Ou nous mène la fuite en avant du capitalisme ?

En 2010, les peuples l’apprendront-ils encore à leurs dépens ?

On annonce toujours plus de chômage, toujours moins d’aides publiques. Peut-être même une nouvelle crise... Faut-il baisser les bras ?

En France l’année réserve deux grandes occasions de réinventer ce que la politique antisociale de Sarkozy et de l’UMP ont détruit : les élections régionales et la bataille annoncée pour les retraites.

- 1°) LES ELECTIONS REGIONALES : COMMENT TRANSFORMER UNE VICTOIRE DE LA GAUCHE EN VICTOIRE DES FRANCAIS

Pour la gauche, les élections régionales semblent s’annoncer favorablement. Reste que si les différents parties de gauche veulent que cette embellie se traduise sur le long terme, le scrutin de mars ne doit pas être uniquement un référendum anti-Sarkozy, mais aussi un vote d’alternative pour des propositions, des projets clairement orientés. A gauche, sous peine que se reproduise un scénario similaire à celui de 2004-2007.

C’est une constante depuis maintenant plusieurs semaines, les différents sondages donnent tous le même résultat. Si les français devaient voter aujourd’hui, la gauche gagnerait largement les élections régionales. Martine Aubry, la première secrétaire du PS, se donne même comme ambition de réaliser un grand chelem en enlevant 22 régions, contre 20 en 2004.

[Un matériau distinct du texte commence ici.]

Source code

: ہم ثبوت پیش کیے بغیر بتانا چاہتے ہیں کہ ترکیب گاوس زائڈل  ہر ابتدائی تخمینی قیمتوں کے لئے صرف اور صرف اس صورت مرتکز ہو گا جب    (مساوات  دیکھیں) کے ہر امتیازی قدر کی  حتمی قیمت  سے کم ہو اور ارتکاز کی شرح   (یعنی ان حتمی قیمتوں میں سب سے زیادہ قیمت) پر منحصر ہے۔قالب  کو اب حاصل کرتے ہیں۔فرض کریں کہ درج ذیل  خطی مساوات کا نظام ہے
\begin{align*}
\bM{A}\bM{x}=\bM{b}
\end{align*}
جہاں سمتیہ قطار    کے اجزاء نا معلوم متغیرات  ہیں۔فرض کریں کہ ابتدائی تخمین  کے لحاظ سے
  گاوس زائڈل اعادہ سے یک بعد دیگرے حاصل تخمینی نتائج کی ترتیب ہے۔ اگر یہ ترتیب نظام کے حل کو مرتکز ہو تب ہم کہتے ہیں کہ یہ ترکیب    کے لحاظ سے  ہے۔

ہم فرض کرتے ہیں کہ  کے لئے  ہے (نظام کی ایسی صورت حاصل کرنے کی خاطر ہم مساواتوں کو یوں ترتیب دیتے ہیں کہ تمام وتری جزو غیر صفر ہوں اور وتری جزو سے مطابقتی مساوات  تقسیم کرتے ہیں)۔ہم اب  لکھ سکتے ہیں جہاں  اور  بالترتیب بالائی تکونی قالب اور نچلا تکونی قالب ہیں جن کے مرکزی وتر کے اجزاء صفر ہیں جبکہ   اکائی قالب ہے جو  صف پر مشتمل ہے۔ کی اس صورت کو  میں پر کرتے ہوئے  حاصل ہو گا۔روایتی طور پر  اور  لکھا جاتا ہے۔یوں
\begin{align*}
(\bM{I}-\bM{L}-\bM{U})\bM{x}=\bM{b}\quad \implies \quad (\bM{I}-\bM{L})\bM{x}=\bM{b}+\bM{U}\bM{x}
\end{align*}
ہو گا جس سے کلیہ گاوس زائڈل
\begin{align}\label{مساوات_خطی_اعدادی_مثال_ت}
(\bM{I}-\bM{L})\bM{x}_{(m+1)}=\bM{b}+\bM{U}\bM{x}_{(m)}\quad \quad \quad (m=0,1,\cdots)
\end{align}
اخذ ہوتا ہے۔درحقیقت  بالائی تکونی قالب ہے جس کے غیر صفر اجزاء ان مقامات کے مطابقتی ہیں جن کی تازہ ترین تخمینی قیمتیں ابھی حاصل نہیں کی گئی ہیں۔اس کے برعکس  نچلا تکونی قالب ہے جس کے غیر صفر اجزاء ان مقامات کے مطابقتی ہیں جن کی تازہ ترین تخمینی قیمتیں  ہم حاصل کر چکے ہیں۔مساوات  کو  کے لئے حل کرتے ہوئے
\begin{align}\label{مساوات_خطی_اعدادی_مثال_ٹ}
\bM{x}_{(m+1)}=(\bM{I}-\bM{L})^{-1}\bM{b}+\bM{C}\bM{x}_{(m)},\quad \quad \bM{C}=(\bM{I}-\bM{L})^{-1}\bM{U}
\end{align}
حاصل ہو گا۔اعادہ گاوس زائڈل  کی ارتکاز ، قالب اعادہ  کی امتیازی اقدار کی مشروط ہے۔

Première raison de cette embellie de la gauche, la volonté affichée de sanctionner la droite au pouvoir Et les volets économiques et sociaux de la politique de Sarkozy sont particulièrement visés par les Français. La crise économique a fait éclater au grand jour la vérité sur le gouvernement dont l’action est tournée entièrement aux services des riches et des patrons. Le « sauvetage » de l’économie s’est traduit par la multiplication de cadeaux au patronat et une explosion du chômage. Alors qu’en fin d’année 2009 les Bourses affichaient une santé insolente (+22%), que les banques distribuaient des bonus faramineux, le pouvoir d’achat restait orienté à la baisse et le SMIC ne bénéficiait d’aucun coup de pouce. Conséquence, jamais le chef de l’État n’a connu une cote de popularité aussi basse. Pour mémoire, avant la défaite de la droite en 2004, le taux de chômage atteignait 8,5% en 2003. Il flirte avec les 10% aujourd’hui et la popularité de Chirac était de 49% fin 2003, contre 36% pour Sarkozy actuellement. Tout semble en place pour que la gauche remporte une nouvelle victoire. Nicolas Sarkozy ne s’y trompe pas. Il avait d’ailleurs réuni les têtes de liste UMP le 22 décembre à l’Élysée pour fixer les grandes lignes de la campagne.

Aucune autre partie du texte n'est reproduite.